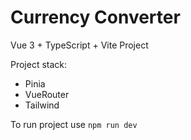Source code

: # Currency Converter
Vue 3 + TypeScript + Vite Project

Project stack:
- Pinia
- VueRouter
- Tailwind

To run project use `npm run dev`

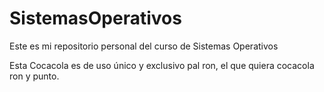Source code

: # SistemasOperativos
Este es mi repositorio personal del curso de Sistemas Operativos

Esta Cocacola es de uso único y exclusivo pal ron, el que quiera cocacola ron y punto.
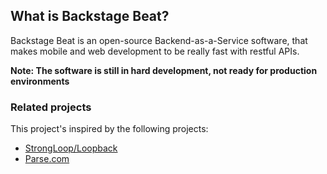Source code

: ## What is Backstage Beat?

Backstage Beat is an open-source Backend-as-a-Service software, that makes mobile and web development to be really fast with restful APIs.

**Note: The software is still in hard development, not ready for production environments**

### Related projects
This project's inspired by the following projects:

* [StrongLoop/Loopback](https://github.com/strongloop/loopback)
* [Parse.com](http://parse.com/)
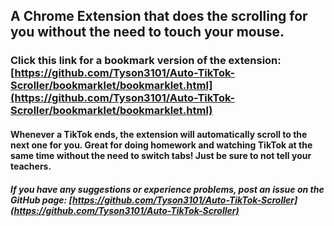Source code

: ## A Chrome Extension that does the scrolling for you without the need to touch your mouse.

### Click this link for a bookmark version of the extension: [https://github.com/Tyson3101/Auto-TikTok-Scroller/bookmarklet/bookmarklet.html](https://github.com/Tyson3101/Auto-TikTok-Scroller/bookmarklet/bookmarklet.html)

#### Whenever a TikTok ends, the extension will automatically scroll to the next one for you. Great for doing homework and watching TikTok at the same time without the need to switch tabs! Just be sure to not tell your teachers.

##### If you have any suggestions or experience problems, post an issue on the GitHub page: [https://github.com/Tyson3101/Auto-TikTok-Scroller](https://github.com/Tyson3101/Auto-TikTok-Scroller)
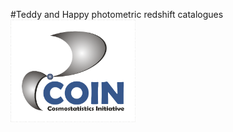 #Teddy and Happy photometric redshift catalogues  <img src="https://raw.githubusercontent.com/COINtoolbox/photoz_catalogues/master/images/coin.png" width="200"> 
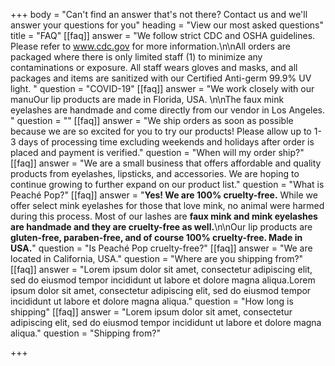 +++
body = "Can't find an answer that's not there? Contact us and we'll answer your questions for you"
heading = "View our most asked questions"
title = "FAQ"
[[faq]]
answer = "We follow strict CDC and OSHA guidelines. Please refer to www.cdc.gov for more information.\n\nAll orders are packaged where there is only limited staff (1) to minimize any contaminations or exposure. All staff wears gloves and masks, and all packages and items are sanitized with our Certified Anti-germ 99.9% UV light. "
question = "COVID-19"
[[faq]]
answer = "We work closely with our manuOur lip products are made in Florida, USA. \n\nThe faux mink eyelashes are handmade and come directly from our vendor in Los Angeles. "
question = ""
[[faq]]
answer = "We ship orders as soon as possible because we are so excited for you to try our products! Please allow up to 1-3 days of processing time excluding weekends and holidays after order is placed and payment is verified."
question = "When will my order ship?"
[[faq]]
answer = "We are a small business that offers affordable and quality products from eyelashes, lipsticks, and accessories. We are hoping to continue growing to further expand on our product list."
question = "What is Peaché Pop?"
[[faq]]
answer = "**Yes! We are 100% cruelty-free.** While we offer select mink eyelashes for those that love mink, no animal were harmed during this process. Most of our lashes are **faux mink and mink eyelashes are handmade and they are cruelty-free as well.**\n\nOur lip products are **gluten-free, paraben-free, and of course 100% cruelty-free. Made in USA.**"
question = "Is Peaché Pop cruelty-free?"
[[faq]]
answer = "We are located in California, USA."
question = "Where are you shipping from?"
[[faq]]
answer = "Lorem ipsum dolor sit amet, consectetur adipiscing elit, sed do eiusmod tempor incididunt ut labore et dolore magna aliqua.Lorem ipsum dolor sit amet, consectetur adipiscing elit, sed do eiusmod tempor incididunt ut labore et dolore magna aliqua."
question = "How long is shipping"
[[faq]]
answer = "Lorem ipsum dolor sit amet, consectetur adipiscing elit, sed do eiusmod tempor incididunt ut labore et dolore magna aliqua."
question = "Shipping from?"

+++
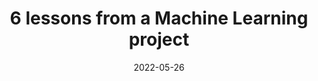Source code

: ---
title: "6 lessons from a Machine Learning project"
date: "2022-05-26"
tags:
    - Discussion
---
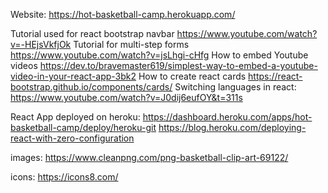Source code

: Website: https://hot-basketball-camp.herokuapp.com/

Tutorial used for react bootstrap navbar
https://www.youtube.com/watch?v=-HEjsVkfjOk
Tutorial for multi-step forms
https://www.youtube.com/watch?v=jsLhgi-cHfg
How to embed Youtube videos
https://dev.to/bravemaster619/simplest-way-to-embed-a-youtube-video-in-your-react-app-3bk2
How to create react cards
https://react-bootstrap.github.io/components/cards/
Switching languages in react:
https://www.youtube.com/watch?v=J0dij6eufOY&t=311s

React App deployed on heroku:
https://dashboard.heroku.com/apps/hot-basketball-camp/deploy/heroku-git
https://blog.heroku.com/deploying-react-with-zero-configuration

images:
https://www.cleanpng.com/png-basketball-clip-art-69122/

icons:
https://icons8.com/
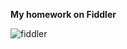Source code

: **My homework on Fiddler**

![fiddler](https://freesoft.ru/storage/images/209/2090/208993/208993_logo.png)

------------------------------

Action item
Output, exactly as written, only the lines from the beginning of the listing through the line containing "touch your mouse.", both included, and no pictures.

Solution to the problem
Source code

: # Currency Converter
Vue 3 + TypeScript + Vite Project

Project stack:
- Pinia
- VueRouter
- Tailwind

To run project use `npm run dev`

Source code

: # SistemasOperativos
Este es mi repositorio personal del curso de Sistemas Operativos

Esta Cocacola es de uso único y exclusivo pal ron, el que quiera cocacola ron y punto.
Source code

: ## What is Backstage Beat?

Backstage Beat is an open-source Backend-as-a-Service software, that makes mobile and web development to be really fast with restful APIs.

**Note: The software is still in hard development, not ready for production environments**

### Related projects
This project's inspired by the following projects:

* [StrongLoop/Loopback](https://github.com/strongloop/loopback)
* [Parse.com](http://parse.com/)
Source code

: ## A Chrome Extension that does the scrolling for you without the need to touch your mouse.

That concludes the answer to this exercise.